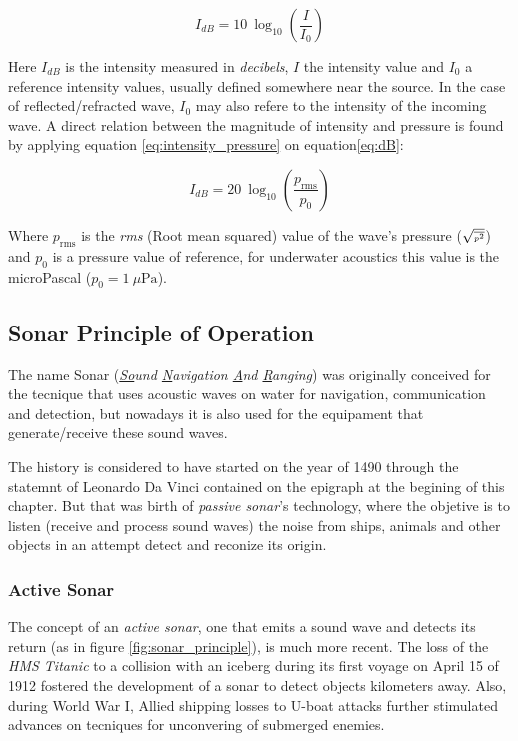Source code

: \begin{equation}\label{eq:dB}
I_{dB} = 10~\log_{10}\left(\frac{I}{I_0}\right)
\end{equation} 

Here $I_{dB}$ is the intensity measured in \textit{decibels}, $I$ the intensity
value and $I_0$ a reference intensity values, usually defined somewhere near the
source. In the case of reflected/refracted wave, $I_0$ may also refere to
the intensity of the incoming wave. A direct relation between the magnitude of
intensity and pressure is found by applying equation \ref{eq:intensity_pressure}
on equation\ref{eq:dB}:

\begin{equation}\label{eq:dB}
I_{dB} = 20~\log_{10}\left(\frac{p_{\text{rms}}}{p_0}\right)
\end{equation}

Where $p_{\text{rms}}$ is the \textit{rms} (Root mean squared) value of the
wave's pressure ({\small $\sqrt{\text{\tiny \(\overline{p^2}\)}}$}) and $p_0$ is
a pressure value of reference, for underwater acoustics this value is the
microPascal (\(p_0 = 1~\mu\text{Pa} \))\cite{LURTON}.


\subsection{Sonar Principle of Operation}

The name Sonar (\textit{\underline{So}und \underline{N}avigation \underline{A}nd
\underline{R}anging}) was originally conceived for the tecnique that uses
acoustic waves on water for navigation, communication and detection, but
nowadays it is also used for the equipament that generate/receive these
sound waves.

The history is considered to have started on the year of 1490 through the
statemnt of Leonardo Da Vinci contained on the epigraph at the begining of this
chapter\cite{fahy1998fundamentals}. But that was birth of \textit{passive
sonar}'s technology, where the objetive is to listen (receive and process sound
waves) the noise from ships, animals and other objects in an attempt detect and
reconize its origin.

\subsubsection{Active Sonar}

The concept of an \textit{active sonar}, one that emits a sound wave and detects
its return (as in figure \ref{fig:sonar_principle}), is much more recent. The
loss of the \textit{HMS Titanic} to a collision with an iceberg during its first
voyage on April 15 of 1912 \cite{histsonar} fostered the development of a sonar
to detect objects kilometers away. Also, during World War I,
Allied shipping losses to U-boat attacks further stimulated advances on tecniques for
unconvering of submerged enemies.

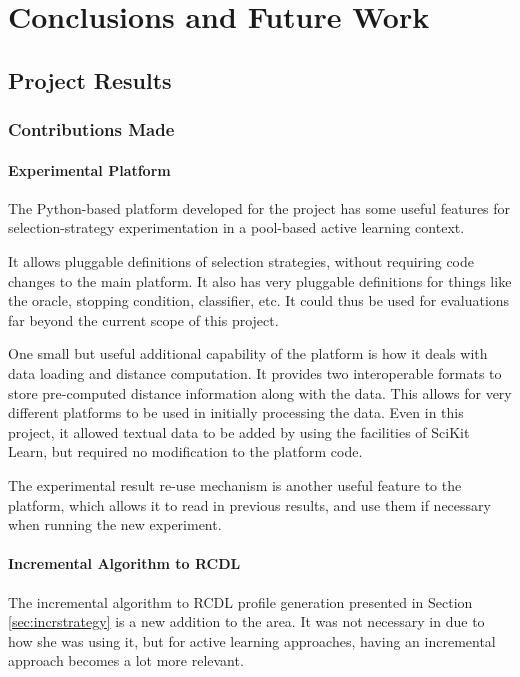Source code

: \documentclass[a4paper,11pt]{report}
\begin{document}
\chapter{Conclusions and Future Work\label{cha:conclusions}}

\section{Project Results}
\subsection{Contributions Made}
\subsubsection{Experimental Platform}
The Python-based platform developed for the project has some useful features for selection-strategy experimentation in a pool-based active learning context.

It allows pluggable definitions of selection strategies, without requiring code changes to the main platform. It also has very pluggable definitions for things like the oracle, stopping condition, classifier, etc. It could thus be used for evaluations far beyond the current scope of this project.

One small but useful additional capability of the platform is how it deals with data loading and distance computation. It provides two interoperable formats to store pre-computed distance information along with the data. This allows for very different platforms to be used in initially processing the data. Even in this project, it allowed textual data to be added by using the facilities of SciKit Learn, but required no modification to the platform code.

The experimental result re-use mechanism is another useful feature to the platform, which allows it to read in previous results, and use them if necessary when running the new experiment.  

\subsubsection{Incremental Algorithm to RCDL}

The incremental algorithm to RCDL profile generation presented in Section \ref{sec:incrstrategy} is a new addition to the area. It was not necessary in \citet{Delany2009} due to how she was using it, but for active learning approaches, having an incremental approach becomes a lot more relevant. 
\end{document}
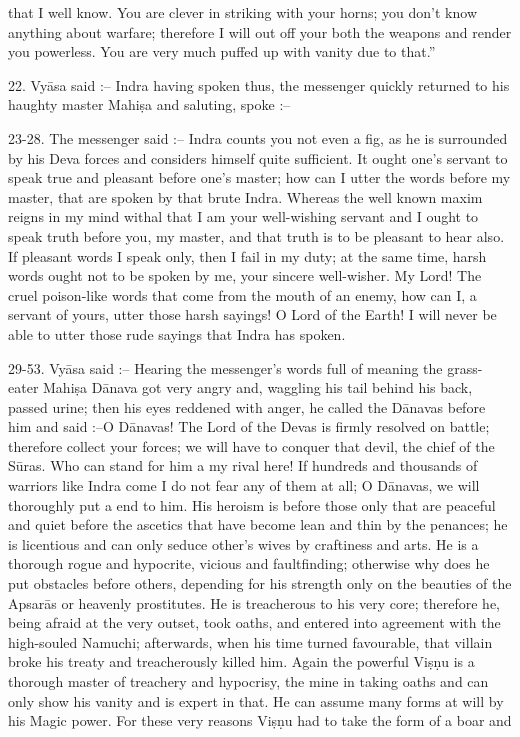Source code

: that I well know. You are clever in striking with your horns; you don't know anything about warfare; therefore I will out off your both the weapons and render you powerless. You are very much puffed up with vanity due to that.''

22. Vy\=asa said :-- Indra having spoken thus, the messenger quickly returned to his haughty master Mahi\d{s}a and saluting, spoke :--

23-28. The messenger said :-- Indra counts you not even a fig, as he is surrounded by his Deva forces and considers himself quite sufficient. It ought one's servant to speak true and pleasant before one's master; how can I utter the words before my master, that are spoken by that brute Indra. Whereas the well known maxim reigns in my mind withal that I am your well-wishing servant and I ought to speak truth before you, my master, and that truth is to be pleasant to hear also. If pleasant words I speak only, then I fail in my duty; at the same time, harsh words ought not to be spoken by me, your sincere well-wisher. My Lord! The cruel poison-like words that come from the mouth of an enemy, how can I, a servant of yours, utter those harsh sayings! O Lord of the Earth! I will never be able to utter those rude sayings that Indra has spoken.

29-53. Vy\=asa said :-- Hearing the messenger's words full of meaning the grass-eater Mahi\d{s}a D\=anava got very angry and, waggling his tail behind his back, passed urine; then his eyes reddened with anger, he called the D\=anavas before him and said :--O D\=anavas! The Lord of the Devas is firmly resolved on battle; therefore collect your forces; we will have to conquer that devil, the chief of the S\=uras. Who can stand for him a my rival here! If hundreds and thousands of warriors like Indra come I do not fear any of them at all; O D\=anavas, we will thoroughly put a end to him. His heroism is before those only that are peaceful and quiet before the ascetics that have become lean and thin by the penances; he is licentious and can only seduce other's wives by craftiness and arts. He is a thorough rogue and hypocrite, vicious and faultfinding; otherwise why does he put obstacles before others, depending for his strength only on the beauties of the Apsar\=as or heavenly prostitutes. He is treacherous to his very core; therefore he, being afraid at the very outset, took oaths, and entered into agreement with the high-souled Namuchi; afterwards, when his time turned favourable, that villain broke his treaty and treacherously killed him. Again the powerful Vi\d{s}\d{n}u is a thorough master of treachery and hypocrisy, the mine in taking oaths and can only show his vanity and is expert in that. He can assume many forms at will by his Magic power. For these very reasons Vi\d{s}\d{n}u had to take the form of a boar and

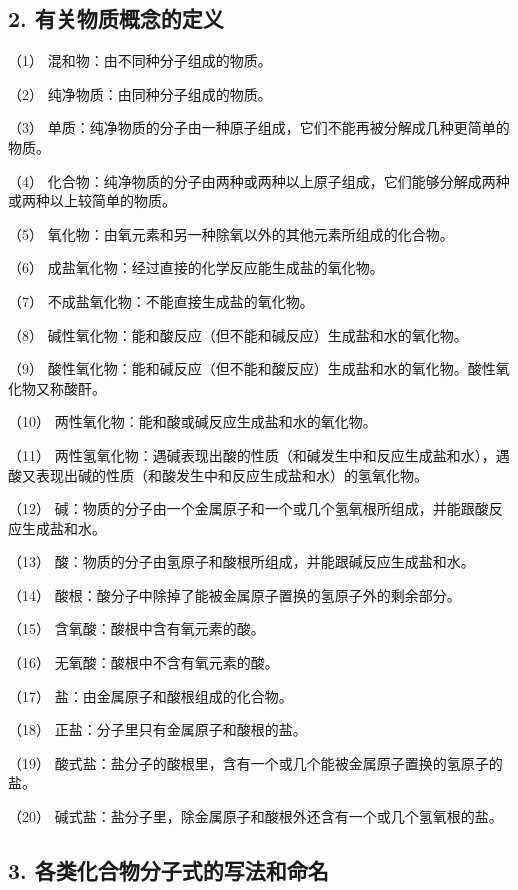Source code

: \subsection{2. 有关物质概念的定义}

（1） 混和物：由不同种分子组成的物质。

（2） 纯净物质：由同种分子组成的物质。

（3）
单质：纯净物质的分子由一种原子组成，它们不能再被分解成几种更简单的物质。

（4）
化合物：纯净物质的分子由两种或两种以上原子组成，它们能够分解成两种或两种以上较简单的物质。

（5） 氧化物：由氧元素和另一种除氧以外的其他元素所组成的化合物。

（6） 成盐氧化物：经过直接的化学反应能生成盐的氧化物。

（7） 不成盐氧化物：不能直接生成盐的氧化物。

（8） 碱性氧化物：能和酸反应（但不能和碱反应）生成盐和水的氧化物。

（9）
酸性氧化物：能和碱反应（但不能和酸反应）生成盐和水的氧化物。酸性氧化物又称酸酐。

（10） 两性氧化物：能和酸或碱反应生成盐和水的氧化物。

（11）
两性氢氧化物：遇碱表现出酸的性质（和碱发生中和反应生成盐和水），遇酸又表现出碱的性质（和酸发生中和反应生成盐和水）的氢氧化物。

（12）
碱：物质的分子由一个金属原子和一个或几个氢氧根所组成，并能跟酸反应生成盐和水。

（13） 酸：物质的分子由氢原子和酸根所组成，并能跟碱反应生成盐和水。

（14） 酸根：酸分子中除掉了能被金属原子置换的氢原子外的剩余部分。

（15） 含氧酸：酸根中含有氧元素的酸。

（16） 无氧酸：酸根中不含有氧元素的酸。

（17） 盐：由金属原子和酸根组成的化合物。

（18） 正盐：分子里只有金属原子和酸根的盐。

（19）
酸式盐：盐分子的酸根里，含有一个或几个能被金属原子置换的氢原子的盐。

（20） 碱式盐：盐分子里，除金属原子和酸根外还含有一个或几个氢氧根的盐。

\subsection{3. 各类化合物分子式的写法和命名}

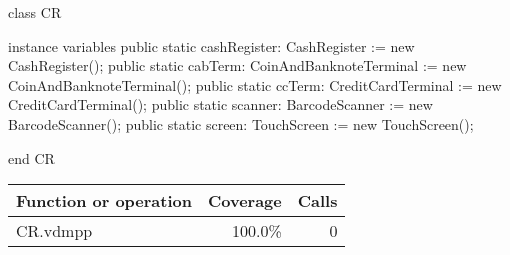 \begin{vdmpp}
class CR
 
instance variables
 public static cashRegister: CashRegister := new CashRegister(); 
  public static cabTerm: CoinAndBanknoteTerminal := new CoinAndBanknoteTerminal();
 public static ccTerm: CreditCardTerminal := new CreditCardTerminal();
 public static scanner: BarcodeScanner := new BarcodeScanner();
 public static screen: TouchScreen := new TouchScreen(); 
  
end CR
\end{vdmpp}
\bigskip
\begin{longtable}{|l|r|r|}
\hline
Function or operation & Coverage & Calls \\
\hline
\hline
\hline
CR.vdmpp & 100.0\% & 0 \\
\hline
\end{longtable}

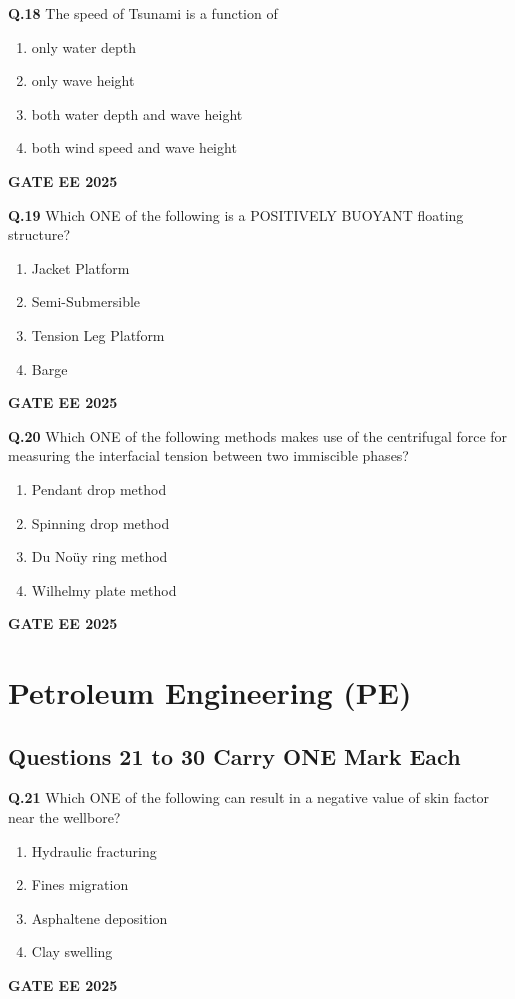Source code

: \documentclass{article}
\begin{document}
\vspace{0.5cm}

\textbf{Q.18} The speed of Tsunami is a function of
\begin{enumerate}[label=(\Alph*)]
    \item only water depth
    \item only wave height
    \item both water depth and wave height
    \item both wind speed and wave height
\end{enumerate}
\textbf{GATE EE 2025}

\vspace{0.5cm}

\textbf{Q.19} Which ONE of the following is a POSITIVELY BUOYANT floating structure?
\begin{enumerate}[label=(\Alph*)]
    \item Jacket Platform
    \item Semi-Submersible
    \item Tension Leg Platform
    \item Barge
\end{enumerate}
\textbf{GATE EE 2025}

\vspace{0.5cm}

\textbf{Q.20} Which ONE of the following methods makes use of the centrifugal force for measuring the interfacial tension between two immiscible phases?
\begin{enumerate}[label=(\Alph*)]
    \item Pendant drop method
    \item Spinning drop method
    \item Du Noüy ring method
    \item Wilhelmy plate method
\end{enumerate}
\textbf{GATE EE 2025}

\vspace{0.5cm}

\section*{Petroleum Engineering (PE)}

\subsection*{Questions 21 to 30 Carry ONE Mark Each}

\textbf{Q.21} Which ONE of the following can result in a negative value of skin factor near the wellbore?
\begin{enumerate}[label=(\Alph*)]
    \item Hydraulic fracturing
    \item Fines migration
    \item Asphaltene deposition
    \item Clay swelling
\end{enumerate}
\textbf{GATE EE 2025}
\end{document}
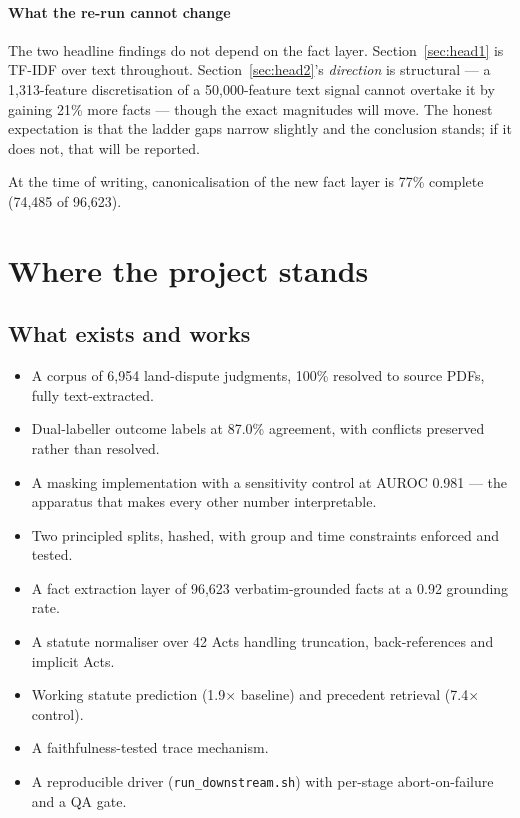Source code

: \documentclass[12pt,a4paper]{article}
\newcommand{\code}[1]{\texttt{\small #1}}
\begin{document}
\paragraph{What the re-run cannot change} The two headline findings do not depend on the fact layer.
Section~\ref{sec:head1} is TF-IDF over text throughout. Section~\ref{sec:head2}'s \emph{direction} is
structural --- a 1,313-feature discretisation of a 50,000-feature text signal cannot overtake it by
gaining 21\% more facts --- though the exact magnitudes will move. The honest expectation is that the
ladder gaps narrow slightly and the conclusion stands; if it does not, that will be reported.

At the time of writing, canonicalisation of the new fact layer is 77\% complete
(74,485 of 96,623).

\section{Where the project stands}\label{sec:standing}

\subsection{What exists and works}

\begin{itemize}
\item A corpus of 6,954 land-dispute judgments, 100\% resolved to source PDFs, fully text-extracted.
\item Dual-labeller outcome labels at 87.0\% agreement, with conflicts preserved rather than resolved.
\item A masking implementation with a sensitivity control at AUROC 0.981 --- the apparatus that makes
every other number interpretable.
\item Two principled splits, hashed, with group and time constraints enforced and tested.
\item A fact extraction layer of 96,623 verbatim-grounded facts at a 0.92 grounding rate.
\item A statute normaliser over 42 Acts handling truncation, back-references and implicit Acts.
\item Working statute prediction (1.9$\times$ baseline) and precedent retrieval (7.4$\times$ control).
\item A faithfulness-tested trace mechanism.
\item A reproducible driver (\code{run\_downstream.sh}) with per-stage abort-on-failure and a QA gate.
\end{itemize}
\end{document}
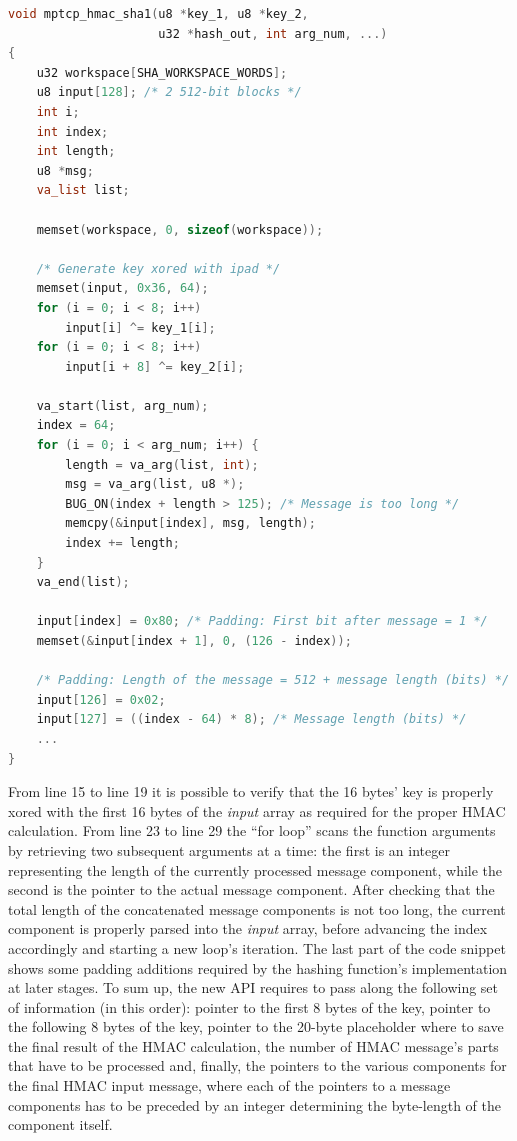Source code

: \begin{lstlisting}[language=c, caption=Implementation for the new \textit{mptcp\_hmac\_sha1() function (first part)}, label=newhmac]
void mptcp_hmac_sha1(u8 *key_1, u8 *key_2, 
                     u32 *hash_out, int arg_num, ...)
{
    u32 workspace[SHA_WORKSPACE_WORDS];
	u8 input[128]; /* 2 512-bit blocks */
	int i;
	int index;
	int length;
	u8 *msg;
	va_list list;

	memset(workspace, 0, sizeof(workspace));

	/* Generate key xored with ipad */
	memset(input, 0x36, 64);
	for (i = 0; i < 8; i++)
		input[i] ^= key_1[i];
	for (i = 0; i < 8; i++)
		input[i + 8] ^= key_2[i];

	va_start(list, arg_num);
	index = 64;
	for (i = 0; i < arg_num; i++) {
		length = va_arg(list, int);
		msg = va_arg(list, u8 *);
		BUG_ON(index + length > 125); /* Message is too long */
		memcpy(&input[index], msg, length);
		index += length;
	}
	va_end(list);

	input[index] = 0x80; /* Padding: First bit after message = 1 */
	memset(&input[index + 1], 0, (126 - index));

	/* Padding: Length of the message = 512 + message length (bits) */
	input[126] = 0x02;
	input[127] = ((index - 64) * 8); /* Message length (bits) */
	...
}
\end{lstlisting}

From line 15 to line 19 it is possible to verify that the 16 bytes' key is properly xored with the first 16 bytes of the \textit{input} array as required for the proper HMAC calculation. From line 23 to line 29 the ``for loop'' scans the function arguments by retrieving two subsequent arguments at a time: the first is an integer representing the length of the currently processed message component, while the second is the pointer to the actual message component. After checking that the total length of the concatenated message components is not too long, the current component is properly parsed into the \textit{input} array, before advancing the index accordingly and starting a new loop's iteration. The last part of the code snippet shows some padding additions required by the hashing function's implementation at later stages. 
To sum up, the new API requires to pass along the following set of information (in this order): pointer to the first 8 bytes of the key, pointer to the following 8 bytes of the key, pointer to the 20-byte placeholder where to save the final result of the HMAC calculation, the number of HMAC message's parts that have to be processed and, finally, the pointers to the various components for the final HMAC input message, where each of the pointers to a message components has to be preceded by an integer determining the byte-length of the component itself.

######

Each line carrying the string "length" should be copied out from the entries.

	int length;
		length = va_arg(list, int);
		BUG_ON(index + length > 125); /* Message is too long */
		memcpy(&input[index], msg, length);
		index += length;
	/* Padding: Length of the message = 512 + message length (bits) */
	input[127] = ((index - 64) * 8); /* Message length (bits) */
From line 15 to line 19 it is possible to verify that the 16 bytes' key is properly xored with the first 16 bytes of the \textit{input} array as required for the proper HMAC calculation. From line 23 to line 29 the ``for loop'' scans the function arguments by retrieving two subsequent arguments at a time: the first is an integer representing the length of the currently processed message component, while the second is the pointer to the actual message component. After checking that the total length of the concatenated message components is not too long, the current component is properly parsed into the \textit{input} array, before advancing the index accordingly and starting a new loop's iteration. The last part of the code snippet shows some padding additions required by the hashing function's implementation at later stages. 
To sum up, the new API requires to pass along the following set of information (in this order): pointer to the first 8 bytes of the key, pointer to the following 8 bytes of the key, pointer to the 20-byte placeholder where to save the final result of the HMAC calculation, the number of HMAC message's parts that have to be processed and, finally, the pointers to the various components for the final HMAC input message, where each of the pointers to a message components has to be preceded by an integer determining the byte-length of the component itself.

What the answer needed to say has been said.